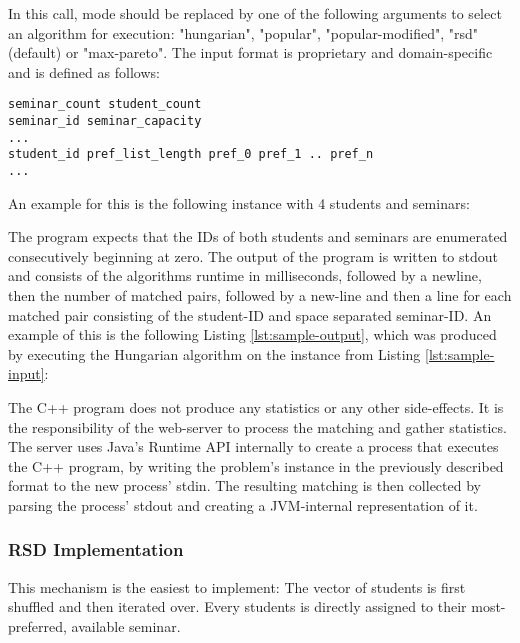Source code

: In this call, mode should be replaced by one of the following arguments to select an algorithm for execution: "hungarian", "popular", "popular-modified", "rsd" (default) or "max-pareto". The input format is proprietary and domain-specific and is defined as follows:
\begin{lstlisting}[frame=single, caption={Program input format},captionpos=b]
seminar_count student_count
seminar_id seminar_capacity
...
student_id pref_list_length pref_0 pref_1 .. pref_n
...
\end{lstlisting}

An example for this is the following instance with 4 students and seminars:


The program expects that the IDs of both students and seminars are enumerated consecutively beginning at zero. The output of the program is written to stdout and consists of the algorithms runtime in milliseconds, followed by a newline, then the number of matched pairs, followed by a new-line and then a line for each matched pair consisting of the student-ID and space separated seminar-ID. An example of this is the following Listing \ref{lst:sample-output}, which was produced by executing the Hungarian algorithm on the instance from Listing \ref{lst:sample-input}:


The C++ program does not produce any statistics or any other side-effects. It is the responsibility of the web-server to process the matching and gather statistics. The server uses Java's Runtime API internally to create a process that executes the C++ program, by writing the problem's instance in the previously described format to the new process' stdin. The resulting matching is then collected by parsing the process' stdout and creating a JVM-internal representation of it. 

\subsubsection{RSD Implementation}
This mechanism is the easiest to implement: The vector of students is first shuffled and then iterated over. Every students is directly assigned to their most-preferred, available seminar.

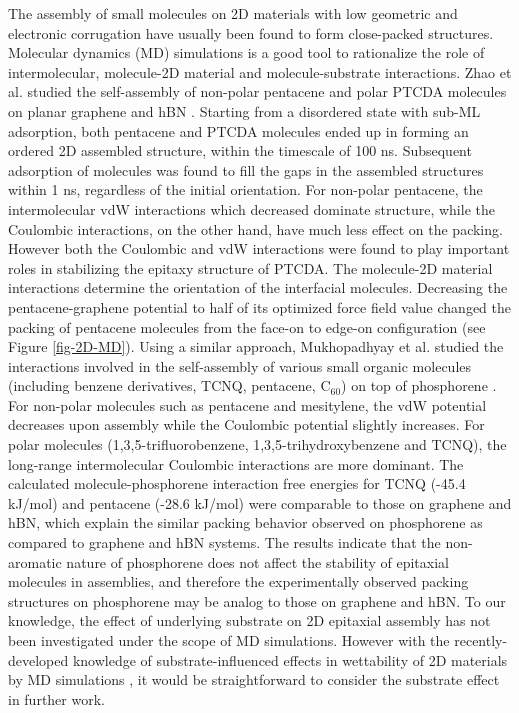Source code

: The assembly of small molecules on 2D materials with low geometric and
electronic corrugation have usually been found to form close-packed
structures. Molecular dynamics (MD) simulations is a good tool to
rationalize the role of intermolecular, molecule-2D material and
molecule-substrate interactions. Zhao et al. studied the self-assembly
of non-polar pentacene and polar PTCDA molecules on planar graphene
and hBN \cite{Zhao_2015_self_assemb_gr_MD}. Starting from a disordered
state with sub-ML adsorption, both pentacene and PTCDA molecules ended
up in forming an ordered 2D assembled structure, within the timescale
of 100 ns. Subsequent adsorption of molecules was found to fill the
gaps in the assembled structures within 1 ns, regardless of the
initial orientation. For non-polar pentacene, the intermolecular vdW
interactions which decreased dominate structure, while the Coulombic
interactions, on the other hand, have much less effect on the
packing. However both the Coulombic and vdW interactions were found to
play important roles in stabilizing the epitaxy structure of
PTCDA. The molecule-2D material interactions determine the orientation
of the interfacial molecules. Decreasing the pentacene-graphene
potential to half of its optimized force field value changed the
packing of pentacene molecules from the face-on to edge-on
configuration (see Figure \ref{fig-2D-MD}). Using a similar approach,
Mukhopadhyay et al. studied the interactions involved in the
self-assembly of various small organic molecules (including benzene
derivatives, TCNQ, pentacene, C\(_{\text{60}}\)) on top of phosphorene
\cite{Mukhopadhyay_2017_cryst_BP}. For non-polar molecules such as
pentacene and mesitylene, the vdW potential decreases upon assembly
while the Coulombic potential slightly increases. For polar molecules
(1,3,5-trifluorobenzene, 1,3,5-trihydroxybenzene and TCNQ), the
long-range intermolecular Coulombic interactions are more
dominant. The calculated molecule-phosphorene interaction free
energies for TCNQ (-45.4 kJ/mol) and pentacene (-28.6 kJ/mol) were
comparable to those on graphene and hBN, which explain the similar
packing behavior observed on phosphorene as compared to graphene and
hBN systems. The results indicate that the non-aromatic nature of
phosphorene does not affect the stability of epitaxial molecules in
assemblies, and therefore the experimentally observed packing
structures on phosphorene may be analog to those on graphene and
hBN. To our knowledge, the effect of underlying substrate on 2D
epitaxial assembly has not been investigated under the scope of MD
simulations. However with the recently-developed knowledge of
substrate-influenced effects in wettability of 2D materials by MD
simulations \cite{shih_breakdown_2012,Hung_2015_MD_water_sub}, it would
be straightforward to consider the substrate effect in further work.

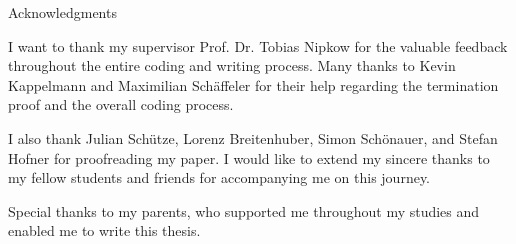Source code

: \thispagestyle{empty}

\vspace*{20mm}

\begin{center}
    { Acknowledgments}
\end{center}

\vspace{10mm}

I want to thank my supervisor Prof. Dr. Tobias Nipkow for the valuable feedback throughout the entire coding and writing process.
Many thanks to Kevin Kappelmann and Maximilian Schäffeler for their help regarding the termination proof and the overall coding process.

I also thank Julian Schütze, Lorenz Breitenhuber, Simon Schönauer, and Stefan Hofner for proofreading my paper.
I would like to extend my sincere thanks to my fellow students and friends for accompanying me on this journey.

Special thanks to my parents, who supported me throughout my studies and enabled me to write this thesis.

\cleardoublepage{}
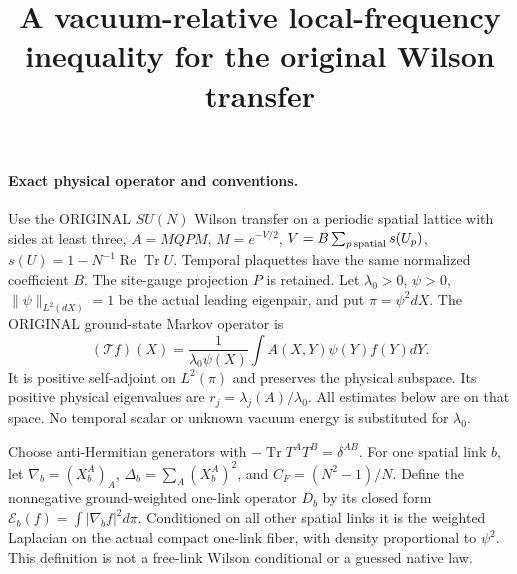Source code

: \documentclass[11pt]{article}
\title{A vacuum-relative local-frequency inequality for the original Wilson transfer}\author{}\date{}
\begin{document}
\maketitle
\paragraph{Exact physical operator and conventions.}
Use the ORIGINAL $SU(N)$ Wilson transfer on a periodic spatial lattice with sides
at least three, $A=M Q P M$, $M=e^{-V/2}$, $V=B\sum_{p\,\rm spatial}s(U_p)$,
$s(U)=1-N^{-1}\operatorname{Re}\operatorname{Tr}U$. Temporal plaquettes have the
same normalized coefficient $B$. The site-gauge projection $P$ is retained.
Let $\lambda_0>0$, $\psi>0$, $\|\psi\|_{L^2(dX)}=1$ be the actual leading
eigenpair, and put $\pi=\psi^2dX$. The ORIGINAL ground-state Markov operator is
\[
 (\mathcal T f)(X)=\frac1{\lambda_0\psi(X)}
          \int A(X,Y)\psi(Y)f(Y)dY.                    \tag{1}
\]
It is positive self-adjoint on $L^2(\pi)$ and preserves the physical subspace.
Its positive physical eigenvalues are $r_j=\lambda_j(A)/\lambda_0$.
All estimates below are on that space. No temporal scalar or unknown vacuum
energy is substituted for $\lambda_0$.

Choose anti-Hermitian generators with $-\operatorname{Tr}T^AT^B=\delta^{AB}$.
For one spatial link $b$, let $\nabla_b=(X_b^A)_A$, $\Delta_b=\sum_A(X_b^A)^2$,
and $C_F=(N^2-1)/N$. Define the nonnegative ground-weighted one-link operator
$D_b$ by its closed form $\mathcal E_b(f)=\int|\nabla_b f|^2d\pi$.
Conditioned on all other spatial links it is the weighted Laplacian on the
actual compact one-link fiber, with density proportional to $\psi^2$.
This definition is not a free-link Wilson conditional or a guessed native law.
\end{document}
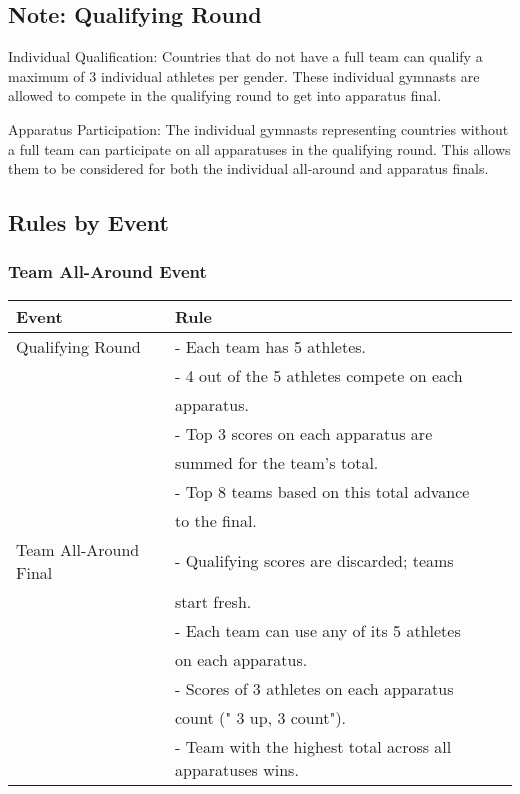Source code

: \documentclass{article}
\theoremstyle{roman}
\begin{document}
\subsection{Note: Qualifying Round}
Individual Qualification: Countries that do not have a full team can qualify a maximum of 3 individual athletes per gender. These individual gymnasts are allowed to compete in the qualifying round to get into apparatus final.

Apparatus Participation: The individual gymnasts representing countries without a full team can participate on all apparatuses in the qualifying round. This allows them to be considered for both the individual all-around and apparatus finals.

\subsection{Rules by Event}
\subsubsection{Team All-Around Event}
\begin{center}
\begin{tabular}{|l|l|}
\hline
Event & Rule \\
\hline
Qualifying Round & - Each team has 5 athletes. \\
 & - 4 out of the 5 athletes compete on each \\
 & apparatus. \\
 & - Top 3 scores on each apparatus are \\
 & summed for the team's total. \\
 & - Top 8 teams based on this total advance \\
 & to the final. \\
\hline
Team All-Around Final & - Qualifying scores are discarded; teams \\
 & start fresh. \\
 & - Each team can use any of its 5 athletes \\
 & on each apparatus. \\
 & - Scores of 3 athletes on each apparatus \\
 & count (" 3 up, 3 count"). \\
 & - Team with the highest total across all apparatuses wins. \\ \hline
\end{tabular}
\end{center}
\end{document}
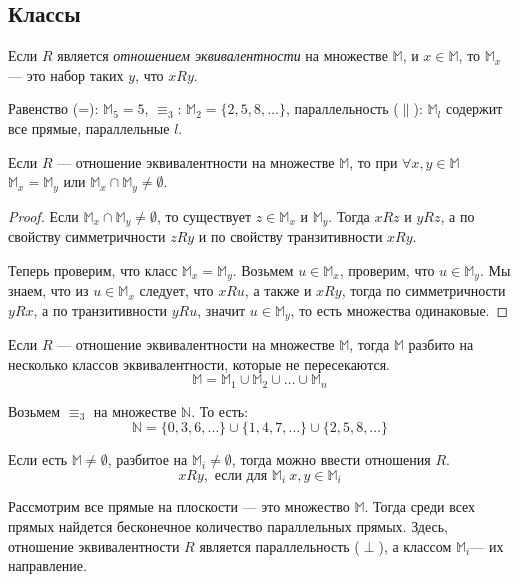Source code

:\documentclass[russian]{lecture-notes}
\begin{document}
	\subsection{Классы}
	\begin{definition}
		Если $R$ является \textit{отношением эквивалентности} на множестве $\mathbb{M}$, и $x \in \mathbb{M}$, то $\mathbb{M}_x$ --- это набор таких $y$, что $xRy$.
	\end{definition}
	\begin{example}
		Равенство (\char34=): $\mathbb{M}_5 = {5}$, $\equiv_3$: $\mathbb{M}_2 = \{2, 5, 8, \dots\}$, параллельность ($\parallel$): $\mathbb{M}_l$ содержит все прямые, параллельные $l$.
	\end{example}
	\begin{proposition}
		Если $R$ --- отношение эквивалентности на множестве $\mathbb{M}$, то при $\forall x,y \in \mathbb{M}$ $\mathbb{M}_x = \mathbb{M}_y$ или $\mathbb{M}_x \cap \mathbb{M}_y \neq \emptyset$.
	\end{proposition}
	\begin{proof}
		Если $\mathbb{M}_x \cap \mathbb{M}_y \neq \emptyset$, то существует $z \in \mathbb{M}_x$ и $\mathbb{M}_y$. Тогда $xRz$ и $yRz$, а по свойству симметричности $zRy$ и по свойству транзитивности $xRy$.
		
		Теперь проверим, что класс $\mathbb{M}_x = \mathbb{M}_y$. Возьмем $u \in \mathbb{M}_x$, проверим, что $u \in \mathbb{M}_y$. Мы знаем, что из $u \in \mathbb{M}_x$ следует, что $xRu$, а также и $xRy$, тогда по симметричности $yRx$, а по транзитивности $yRu$, значит $u \in \mathbb{M}_y$, то есть множества одинаковые.
	\end{proof}
	\begin{corollary}
		Если $R$ --- отношение эквивалентности на множестве $\mathbb{M}$, тогда $\mathbb{M}$ разбито на несколько классов эквивалентности, которые не пересекаются.
		$$\mathbb{M} = \mathbb{M}_1 \cup \mathbb{M}_2 \cup \dots \cup \mathbb{M}_n$$
	\end{corollary}
	\begin{example}
		Возьмем $\equiv_3$ на множестве $\mathbb{N}$. То есть:
		$$\mathbb{N} = \{0, 3, 6, \dots\} \cup \{1, 4, 7, \dots\} \cup \{2, 5, 8, \dots\}$$
	\end{example}
	\begin{remark}
		Если есть $\mathbb{M} \neq \emptyset$, разбитое на $\mathbb{M}_i \neq \emptyset$, тогда можно ввести отношения $R$.
		$$xRy,\text{ если для } \mathbb{M}_i~x,y \in \mathbb{M}_i$$
	\end{remark}
	\begin{example}
		Рассмотрим все прямые на плоскости --- это множество $\mathbb{M}$. Тогда среди всех прямых найдется бесконечное количество параллельных прямых. Здесь, отношение эквивалентности $R$ является параллельность ($\perp$), а классом $\mathbb{M}_i$--- их направление.
	\end{example}
	
\end{document}
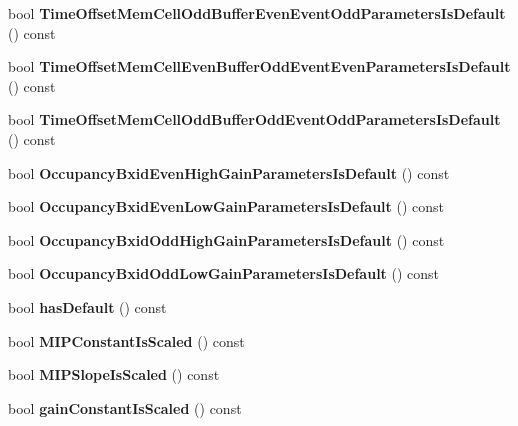 \begin{DoxyCompactItemize}
\item 
bool {\bfseries Time\-Offset\-Mem\-Cell\-Odd\-Buffer\-Even\-Event\-Odd\-Parameters\-Is\-Default} () const \label{classCALICE_1_1Ahc2CalibrationStatusBits_a9f1129a9f6663d589af8bf6930d8f1eb}

\item 
bool {\bfseries Time\-Offset\-Mem\-Cell\-Even\-Buffer\-Odd\-Event\-Even\-Parameters\-Is\-Default} () const \label{classCALICE_1_1Ahc2CalibrationStatusBits_ac51b8d18c3ed74de8add3db7b8c214a1}

\item 
bool {\bfseries Time\-Offset\-Mem\-Cell\-Odd\-Buffer\-Odd\-Event\-Odd\-Parameters\-Is\-Default} () const \label{classCALICE_1_1Ahc2CalibrationStatusBits_a6454643883a416920df36d2be71702f4}

\item 
bool {\bfseries Occupancy\-Bxid\-Even\-High\-Gain\-Parameters\-Is\-Default} () const \label{classCALICE_1_1Ahc2CalibrationStatusBits_adc225f8763ea2bc1f3c15b2829a3d540}

\item 
bool {\bfseries Occupancy\-Bxid\-Even\-Low\-Gain\-Parameters\-Is\-Default} () const \label{classCALICE_1_1Ahc2CalibrationStatusBits_ad536d122a837b7dbd06ab0135b2534b7}

\item 
bool {\bfseries Occupancy\-Bxid\-Odd\-High\-Gain\-Parameters\-Is\-Default} () const \label{classCALICE_1_1Ahc2CalibrationStatusBits_a7db60192fcf8ec3f69038350d0ea2002}

\item 
bool {\bfseries Occupancy\-Bxid\-Odd\-Low\-Gain\-Parameters\-Is\-Default} () const \label{classCALICE_1_1Ahc2CalibrationStatusBits_a62dc3097c52f7ec47e20ea2e9f7571d9}

\item 
bool {\bfseries has\-Default} () const \label{classCALICE_1_1Ahc2CalibrationStatusBits_abc660f877930fa42c2e8527dcff5d2d7}

\item 
bool {\bfseries M\-I\-P\-Constant\-Is\-Scaled} () const \label{classCALICE_1_1Ahc2CalibrationStatusBits_a7c8965a803ecec5750d1c230d3276ce9}

\item 
bool {\bfseries M\-I\-P\-Slope\-Is\-Scaled} () const \label{classCALICE_1_1Ahc2CalibrationStatusBits_a5ab7245b3e09f28776a5456796e7fa2e}

\item 
bool {\bfseries gain\-Constant\-Is\-Scaled} () const \label{classCALICE_1_1Ahc2CalibrationStatusBits_a4590015de61eadec69155b6f052785ef}


\end{DoxyCompactItemize}
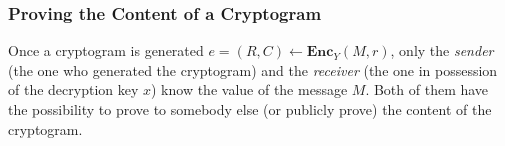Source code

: 
    

\subsubsection{Proving the Content of a Cryptogram}
Once a cryptogram is generated \( e = (R, C) \leftarrow \mathbf{Enc}_Y (M, r) \), only the \textit{sender} (the one who generated the cryptogram) and the \textit{receiver} (the one in possession of the decryption key $x$) know the value of the message $M$. Both of them have the possibility to prove to somebody else (or publicly prove) the content of the cryptogram.


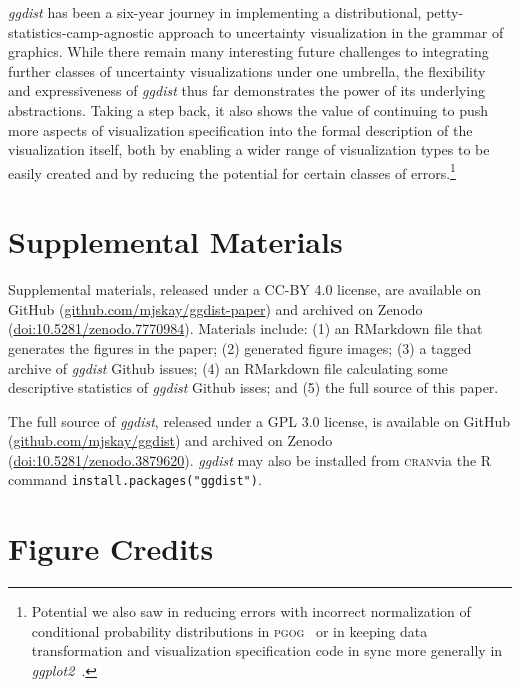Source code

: \documentclass[journal]{vgtc}                     %
\providecommand{\DIFadd}[1]{{\protect\color{blue}\uwave{#1}}} %
\providecommand{\DIFaddbegin}{} %
\providecommand{\DIFaddend}{} %
\begin{document}
\textit{ggdist} has been a six-year journey in implementing a distributional, petty-statistics-camp-agnostic approach to uncertainty visualization in the grammar of graphics. While there remain many interesting future challenges to integrating further classes of uncertainty visualizations under one umbrella, the flexibility and expressiveness of \textit{ggdist} thus far demonstrates the power of its underlying abstractions. Taking a step back, it also shows the value of continuing to push more aspects of visualization specification into the formal description of the visualization itself, both by enabling a wider range of visualization types to be easily created and by reducing the potential for certain classes of errors.\footnote{Potential we also saw in reducing errors with incorrect normalization of conditional probability distributions in \textsc{pgog}~\cite{pu2020probabilistic} or in keeping data transformation and visualization specification code in sync more generally in \textit{ggplot2}~\cite{pu2023inpractice}.} 

\section*{Supplemental Materials}
\label{sec:supplemental_materials}

Supplemental materials, released under a CC-BY 4.0 license, are available on GitHub (\href{https://github.com/mjskay/ggdist-paper}{github.com/mjskay/ggdist-paper}) and archived on Zenodo (\href{https://doi.org/10.5281/zenodo.7770984}{doi:10.5281/zenodo.7770984}).
Materials include: (1) an RMarkdown file that generates the figures in the paper; (2) generated figure images; (3) a tagged archive of \textit{ggdist} Github issues; (4) an RMarkdown file calculating some descriptive statistics of \textit{ggdist} Github isses; and (5) the full source of this paper.

The full source of \textit{ggdist}, released under a GPL 3.0 license, is available on GitHub (\href{https://github.com/mjskay/ggdist}{github.com/mjskay/ggdist}) and archived on Zenodo (\href{https://doi.org/10.5281/zenodo.3879620}{doi:10.5281/zenodo.3879620}). \textit{ggdist} may also be installed from \textsc{cran}\DIFaddbegin \DIFadd{~\mbox{%
\cite{hornik2012cran} }\hskip0pt%
}\DIFaddend via the R command \texttt{install.packages("ggdist")}.

\section*{Figure Credits}
\label{sec:figure_credits}
\end{document}
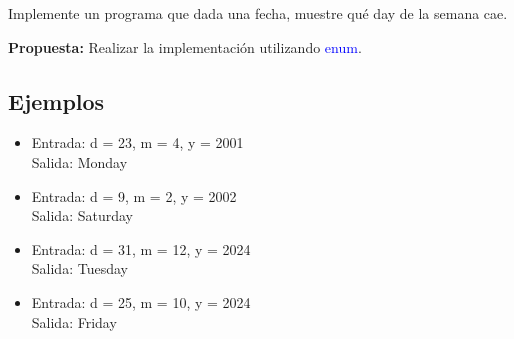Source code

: Implemente un programa que dada una fecha, muestre qué day de la semana cae.

\textbf{Propuesta:} Realizar la implementación utilizando \textcolor{blue}{enum}.

\subsection*{Ejemplos}
\begin{itemize}
    \item Entrada: d = 23, m = 4, y = 2001\\
    Salida: Monday

    \item Entrada: d = 9, m = 2, y = 2002\\
    Salida: Saturday

    \item Entrada: d = 31, m = 12, y = 2024\\
    Salida: Tuesday

    \item Entrada: d = 25, m = 10, y = 2024\\
    Salida: Friday
\end{itemize}

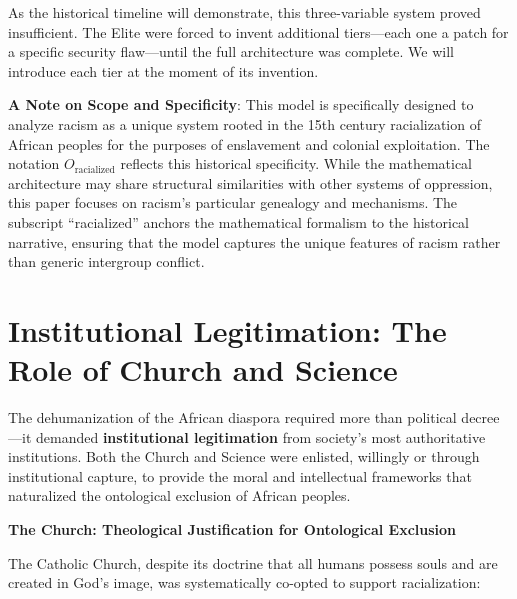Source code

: \documentclass[12pt,openany]{book}
\begin{document}
As the historical timeline will demonstrate, this three-variable system proved insufficient. The Elite were forced to invent additional tiers---each one a patch for a specific security flaw---until the full architecture was complete. We will introduce each tier at the moment of its invention.

\textbf{A Note on Scope and Specificity}: This model is specifically designed to analyze racism as a unique system rooted in the 15th century racialization of African peoples for the purposes of enslavement and colonial exploitation. The notation $O_{\text{racialized}}$ reflects this historical specificity. While the mathematical architecture may share structural similarities with other systems of oppression, this paper focuses on racism's particular genealogy and mechanisms. The subscript ``racialized'' anchors the mathematical formalism to the historical narrative, ensuring that the model captures the unique features of racism rather than generic intergroup conflict.

\section{Institutional Legitimation: The Role of Church and Science}

The dehumanization of the African diaspora required more than political decree---it demanded \textbf{institutional legitimation} from society's most authoritative institutions. Both the Church and Science were enlisted, willingly or through institutional capture, to provide the moral and intellectual frameworks that naturalized the ontological exclusion of African peoples.

\textbf{The Church: Theological Justification for Ontological Exclusion}

The Catholic Church, despite its doctrine that all humans possess souls and are created in God's image, was systematically co-opted to support racialization:
\end{document}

# [Work request]
Which lines above include the word "gymnasts"? Pick them out and copy them.

# [Solution]
Individual Qualification: Countries that do not have a full team can qualify a maximum of 3 individual athletes per gender. These individual gymnasts are allowed to compete in the qualifying round to get into apparatus final.
Apparatus Participation: The individual gymnasts representing countries without a full team can participate on all apparatuses in the qualifying round. This allows them to be considered for both the individual all-around and apparatus finals.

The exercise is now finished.